One spouse hiding marital assets from the other spouse during a divorce litigation is a common issue. However, cryptocurrencies have made this long-standing issue more challenging. Just like any other marital asset, if cryptocurrency (or digital currency) was purchased, or increased in value, during the marriage, it is a marital asset that is subject to distribution in both equitable distribution and community property states.
But crypto is not like other marital assets. It is specifically designed to be difficult to find. With crypto, there is no bank to subpoena for records, and the money is often hidden in a digital wallet with no name attached to it. You may not even know your spouse has cryptocurrency unless you’ve discussed it or overheard a conversation. So, what do you do if you suspect that your spouse is hiding cryptocurrency during the marriage, but you don’t know how to find it? The first step is to understand what crypto is and how it works.
Here’s What You Should Know if Your Spouse Is Hiding Cryptocurrency
What Is Cryptocurrency?
After the 2008 financial crash shook the public’s trust in large banks, a computer programmer (or group of programmers) going under the pseudonym Satoshi Nakamoto created a digital currency known as Bitcoin which, unlike typical currency, does not require a third party, such as a bank, to facilitate transfers or exchanges.
Crypto cuts out the middleman by using a technology called blockchain. Every time a transaction is made, the blockchain swings into action declaring publicly that one digital address sent assets to another digital address. The digital address is a unique sequence of numbers and letters that function similarly to an email address. Every such exchange is permanently recorded which makes it the most traceable currency ever invented: however, it is only traceable to a person’s name in certain ways, such as publishing your name and digital address online, trading digital currency on an exchange, or using cryptocurrency to make purchases.
The first, and most popular, cryptocurrency is called Bitcoin. However, there are thousands of digital currencies including Litecoin (LTC), Ethereum (ETH), Cardano (ADA), Polkadot (DOT), and Monero (XMR). Cryptocurrencies other than Bitcoin are referred to as altcoins (as in “alternative coins”). They rely on the same blockchain technology as Bitcoin.
Crypto “coins” are not physical currency. They exist in digital wallets and the transactions take place over the internet. The pseudo-anonymity and lack of paper trail make cryptocurrency more difficult to locate than traditional assets, but not impossible. Now that you understand the basics, you need to know where to look.
4 Ways to Find Out if Your Spouse Is Hiding Crypto from You
In divorce proceedings, spouses may try to hide assets from each other.

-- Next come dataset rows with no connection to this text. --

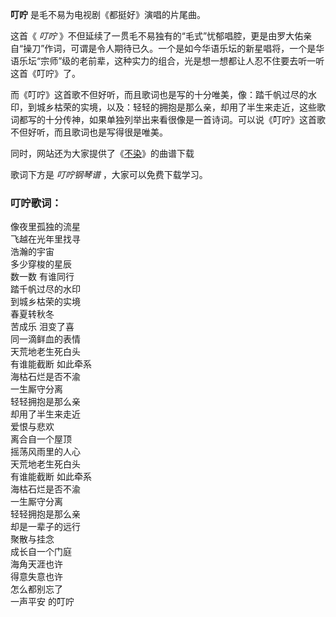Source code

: 

**叮咛** 是毛不易为电视剧《都挺好》演唱的片尾曲。

这首《 _叮咛_
》不但延续了一贯毛不易独有的“毛式”忧郁唱腔，更是由罗大佑亲自“操刀”作词，可谓是令人期待已久。一个是如今华语乐坛的新星唱将，一个是华语乐坛“宗师”级的老前辈，这种实力的组合，光是想一想都让人忍不住要去听一听这首《叮咛》了。

而《叮咛》这首歌不但好听，而且歌词也是写的十分唯美，像：踏千帆过尽的水印，到城乡枯荣的实境，以及：轻轻的拥抱是那么亲，却用了半生来走近，这些歌词都写的十分传神，如果单独列举出来看很像是一首诗词。可以说《叮咛》这首歌不但好听，而且歌词也是写得很是唯美。

同时，网站还为大家提供了《[不染](Music-9470-不染-香蜜沉沉烬如霜主题曲.html "不染")》的曲谱下载

歌词下方是 _叮咛钢琴谱_ ，大家可以免费下载学习。

### 叮咛歌词：

像夜里孤独的流星  
飞越在光年里找寻  
浩瀚的宇宙  
多少穿梭的星辰  
数一数 有谁同行  
踏千帆过尽的水印  
到城乡枯荣的实境  
春夏转秋冬  
苦成乐 泪变了喜  
同一滴鲜血的表情  
天荒地老生死白头  
有谁能截断 如此牵系  
海枯石烂是否不渝  
一生厮守分离  
轻轻拥抱是那么亲  
却用了半生来走近  
爱恨与悲欢  
离合自一个屋顶  
摇荡风雨里的人心  
天荒地老生死白头  
有谁能截断 如此牵系  
海枯石烂是否不渝  
一生厮守分离  
轻轻拥抱是那么亲  
却是一辈子的远行  
聚散与挂念  
成长自一个门庭  
海角天涯也许  
得意失意也许  
怎么都别忘了  
一声平安 的叮咛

With the growing popularity of cryptocurrencies, the possibility that your spouse is hiding cryptocurrency should not be discounted.
Here are four ways to find out if your spouse is hiding crypto from you:
1. Bank and credit card statements
Cryptocurrency is purchased with liquid cash, so at some point money moved from a bank account into a cryptocurrency exchange. You may find this activity on bank or credit card statements. Look for popular exchange names like Coinbase, Binance, Coinmama, Bittrex, and Kraken.
2. Presence of digital wallets or crypto exchanges in apps
See if there are any crypto-related apps installed on shared electronic devices. Look for Bitcoin wallets like Exodus, Electrum, Coinbase, Mycelium, Ledger, SoFi, and Trezor, or apps for buying and selling crypto, like CEX.IO or BlockFi.
3. Loan applications
People try to look their financial best when applying for a loan. Crypto assets may be listed on your spouse’s loan applications’ assets to bolster their income.
4. Tax returns
Check to see if your spouse has reported crypto on tax returns by checking “yes” for digital money. Reporting of digital currency is required by the IRS, even though there are those who fail to do so. In 2014, the IRS declared that virtual currencies are property, similar to stock shares. In addition, income from virtual currency transactions is reportable on income returns.
Additional Steps Experts Can Take in Finding Crypto
Gathering evidence that points to the likelihood of an investment in cryptocurrency is the starting point. Actually finding the crypto will require the assistance of experts. From using every tool in your lawyer’s arsenal to bringing in forensic investigators for analysis, turn to experts to continue your search.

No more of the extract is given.